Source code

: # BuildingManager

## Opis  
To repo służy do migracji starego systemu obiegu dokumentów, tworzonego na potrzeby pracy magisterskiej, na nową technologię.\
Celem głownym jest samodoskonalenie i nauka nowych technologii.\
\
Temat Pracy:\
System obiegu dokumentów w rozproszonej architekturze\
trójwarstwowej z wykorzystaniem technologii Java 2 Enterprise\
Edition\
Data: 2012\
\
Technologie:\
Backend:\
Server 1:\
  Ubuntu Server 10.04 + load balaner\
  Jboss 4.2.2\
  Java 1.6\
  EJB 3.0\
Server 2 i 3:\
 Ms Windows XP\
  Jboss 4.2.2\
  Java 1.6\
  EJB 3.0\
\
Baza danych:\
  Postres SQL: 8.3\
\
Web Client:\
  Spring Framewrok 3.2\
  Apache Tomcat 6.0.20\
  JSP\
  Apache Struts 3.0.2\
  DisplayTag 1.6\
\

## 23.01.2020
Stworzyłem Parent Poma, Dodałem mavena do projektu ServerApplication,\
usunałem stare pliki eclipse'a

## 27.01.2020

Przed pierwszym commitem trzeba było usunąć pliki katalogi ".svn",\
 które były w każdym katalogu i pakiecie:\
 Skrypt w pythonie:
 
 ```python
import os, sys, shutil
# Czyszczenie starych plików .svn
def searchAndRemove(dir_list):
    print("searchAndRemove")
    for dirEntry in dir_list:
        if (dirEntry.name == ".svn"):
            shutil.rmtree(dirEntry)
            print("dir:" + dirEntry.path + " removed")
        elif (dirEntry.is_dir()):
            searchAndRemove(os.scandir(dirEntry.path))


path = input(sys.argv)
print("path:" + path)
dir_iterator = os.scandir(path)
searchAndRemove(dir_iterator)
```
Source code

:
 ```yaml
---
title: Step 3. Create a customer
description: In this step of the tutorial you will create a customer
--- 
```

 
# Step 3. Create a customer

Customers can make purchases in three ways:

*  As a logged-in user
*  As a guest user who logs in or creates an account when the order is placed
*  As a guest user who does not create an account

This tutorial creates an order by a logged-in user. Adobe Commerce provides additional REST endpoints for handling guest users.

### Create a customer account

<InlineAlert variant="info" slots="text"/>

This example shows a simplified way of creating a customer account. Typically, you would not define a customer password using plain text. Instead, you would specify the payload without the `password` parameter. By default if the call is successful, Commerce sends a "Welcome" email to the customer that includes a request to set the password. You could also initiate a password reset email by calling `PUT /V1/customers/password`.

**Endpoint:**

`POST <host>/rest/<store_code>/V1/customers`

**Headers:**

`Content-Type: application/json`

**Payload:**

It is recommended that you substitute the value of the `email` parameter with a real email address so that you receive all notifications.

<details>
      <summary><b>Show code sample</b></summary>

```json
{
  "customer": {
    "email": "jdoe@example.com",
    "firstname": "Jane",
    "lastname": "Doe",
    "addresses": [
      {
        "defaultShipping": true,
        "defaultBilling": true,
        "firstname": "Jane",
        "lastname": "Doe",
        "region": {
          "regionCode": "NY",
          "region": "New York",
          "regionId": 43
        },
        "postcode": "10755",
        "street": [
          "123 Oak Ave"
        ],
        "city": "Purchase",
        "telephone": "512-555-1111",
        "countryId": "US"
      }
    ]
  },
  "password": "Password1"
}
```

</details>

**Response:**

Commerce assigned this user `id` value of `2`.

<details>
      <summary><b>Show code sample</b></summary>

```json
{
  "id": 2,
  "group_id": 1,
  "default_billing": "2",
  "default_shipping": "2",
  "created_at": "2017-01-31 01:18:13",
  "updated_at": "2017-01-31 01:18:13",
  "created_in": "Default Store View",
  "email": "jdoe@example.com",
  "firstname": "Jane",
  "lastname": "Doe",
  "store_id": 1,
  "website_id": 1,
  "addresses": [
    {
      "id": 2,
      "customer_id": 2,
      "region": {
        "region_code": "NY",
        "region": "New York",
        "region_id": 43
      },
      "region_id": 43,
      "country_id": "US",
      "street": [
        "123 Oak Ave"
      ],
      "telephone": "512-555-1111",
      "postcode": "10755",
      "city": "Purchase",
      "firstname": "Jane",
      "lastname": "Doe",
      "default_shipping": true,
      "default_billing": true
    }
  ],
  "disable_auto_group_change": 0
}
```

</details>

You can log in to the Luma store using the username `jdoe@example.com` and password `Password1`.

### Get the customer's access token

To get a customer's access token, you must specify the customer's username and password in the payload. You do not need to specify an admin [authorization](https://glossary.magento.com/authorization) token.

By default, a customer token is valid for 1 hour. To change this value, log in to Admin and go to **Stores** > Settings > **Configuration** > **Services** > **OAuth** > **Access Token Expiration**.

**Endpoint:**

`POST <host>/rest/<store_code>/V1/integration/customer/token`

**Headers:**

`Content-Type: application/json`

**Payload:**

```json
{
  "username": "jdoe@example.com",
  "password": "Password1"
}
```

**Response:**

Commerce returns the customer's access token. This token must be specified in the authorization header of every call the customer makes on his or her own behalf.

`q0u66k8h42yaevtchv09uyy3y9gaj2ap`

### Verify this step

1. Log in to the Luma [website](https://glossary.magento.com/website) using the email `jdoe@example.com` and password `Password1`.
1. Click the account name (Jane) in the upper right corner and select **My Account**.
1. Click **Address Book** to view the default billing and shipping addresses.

____________________

== What is expected ==
Set down each entry exactly as it appears above.

== Solution for this task ==
Source code

: # BuildingManager

## Opis  
To repo służy do migracji starego systemu obiegu dokumentów, tworzonego na potrzeby pracy magisterskiej, na nową technologię.\
Celem głownym jest samodoskonalenie i nauka nowych technologii.\
\
Temat Pracy:\
System obiegu dokumentów w rozproszonej architekturze\
trójwarstwowej z wykorzystaniem technologii Java 2 Enterprise\
Edition\
Data: 2012\
\
Technologie:\
Backend:\
Server 1:\
  Ubuntu Server 10.04 + load balaner\
  Jboss 4.2.2\
  Java 1.6\
  EJB 3.0\
Server 2 i 3:\
 Ms Windows XP\
  Jboss 4.2.2\
  Java 1.6\
  EJB 3.0\
\
Baza danych:\
  Postres SQL: 8.3\
\
Web Client:\
  Spring Framewrok 3.2\
  Apache Tomcat 6.0.20\
  JSP\
  Apache Struts 3.0.2\
  DisplayTag 1.6\
\

## 23.01.2020
Stworzyłem Parent Poma, Dodałem mavena do projektu ServerApplication,\
usunałem stare pliki eclipse'a

## 27.01.2020

Przed pierwszym commitem trzeba było usunąć pliki katalogi ".svn",\
 które były w każdym katalogu i pakiecie:\
 Skrypt w pythonie:
 
 ```python
import os, sys, shutil
# Czyszczenie starych plików .svn
def searchAndRemove(dir_list):
    print("searchAndRemove")
    for dirEntry in dir_list:
        if (dirEntry.name == ".svn"):
            shutil.rmtree(dirEntry)
            print("dir:" + dirEntry.path + " removed")
        elif (dirEntry.is_dir()):
            searchAndRemove(os.scandir(dirEntry.path))


path = input(sys.argv)
print("path:" + path)
dir_iterator = os.scandir(path)
searchAndRemove(dir_iterator)
```
Source code

:
 ```yaml
---
title: Step 3. Create a customer
description: In this step of the tutorial you will create a customer
--- 
```

 
# Step 3. Create a customer

Customers can make purchases in three ways:

*  As a logged-in user
*  As a guest user who logs in or creates an account when the order is placed
*  As a guest user who does not create an account

This tutorial creates an order by a logged-in user. Adobe Commerce provides additional REST endpoints for handling guest users.

### Create a customer account

<InlineAlert variant="info" slots="text"/>

This example shows a simplified way of creating a customer account. Typically, you would not define a customer password using plain text. Instead, you would specify the payload without the `password` parameter. By default if the call is successful, Commerce sends a "Welcome" email to the customer that includes a request to set the password. You could also initiate a password reset email by calling `PUT /V1/customers/password`.

**Endpoint:**

`POST <host>/rest/<store_code>/V1/customers`

**Headers:**

`Content-Type: application/json`

**Payload:**

It is recommended that you substitute the value of the `email` parameter with a real email address so that you receive all notifications.

<details>
      <summary><b>Show code sample</b></summary>

```json
{
  "customer": {
    "email": "jdoe@example.com",
    "firstname": "Jane",
    "lastname": "Doe",
    "addresses": [
      {
        "defaultShipping": true,
        "defaultBilling": true,
        "firstname": "Jane",
        "lastname": "Doe",
        "region": {
          "regionCode": "NY",
          "region": "New York",
          "regionId": 43
        },
        "postcode": "10755",
        "street": [
          "123 Oak Ave"
        ],
        "city": "Purchase",
        "telephone": "512-555-1111",
        "countryId": "US"
      }
    ]
  },
  "password": "Password1"
}
```

</details>

**Response:**

Commerce assigned this user `id` value of `2`.

<details>
      <summary><b>Show code sample</b></summary>

```json
{
  "id": 2,
  "group_id": 1,
  "default_billing": "2",
  "default_shipping": "2",
  "created_at": "2017-01-31 01:18:13",
  "updated_at": "2017-01-31 01:18:13",
  "created_in": "Default Store View",
  "email": "jdoe@example.com",
  "firstname": "Jane",
  "lastname": "Doe",
  "store_id": 1,
  "website_id": 1,
  "addresses": [
    {
      "id": 2,
      "customer_id": 2,
      "region": {
        "region_code": "NY",
        "region": "New York",
        "region_id": 43
      },
      "region_id": 43,
      "country_id": "US",
      "street": [
        "123 Oak Ave"
      ],
      "telephone": "512-555-1111",
      "postcode": "10755",
      "city": "Purchase",
      "firstname": "Jane",
      "lastname": "Doe",
      "default_shipping": true,
      "default_billing": true
    }
  ],
  "disable_auto_group_change": 0
}
```

</details>

You can log in to the Luma store using the username `jdoe@example.com` and password `Password1`.

### Get the customer's access token

To get a customer's access token, you must specify the customer's username and password in the payload. You do not need to specify an admin [authorization](https://glossary.magento.com/authorization) token.

By default, a customer token is valid for 1 hour. To change this value, log in to Admin and go to **Stores** > Settings > **Configuration** > **Services** > **OAuth** > **Access Token Expiration**.

**Endpoint:**

`POST <host>/rest/<store_code>/V1/integration/customer/token`

**Headers:**

`Content-Type: application/json`

**Payload:**

```json
{
  "username": "jdoe@example.com",
  "password": "Password1"
}
```

**Response:**

Commerce returns the customer's access token. This token must be specified in the authorization header of every call the customer makes on his or her own behalf.

`q0u66k8h42yaevtchv09uyy3y9gaj2ap`

### Verify this step

1. Log in to the Luma [website](https://glossary.magento.com/website) using the email `jdoe@example.com` and password `Password1`.
1. Click the account name (Jane) in the upper right corner and select **My Account**.
1. Click **Address Book** to view the default billing and shipping addresses.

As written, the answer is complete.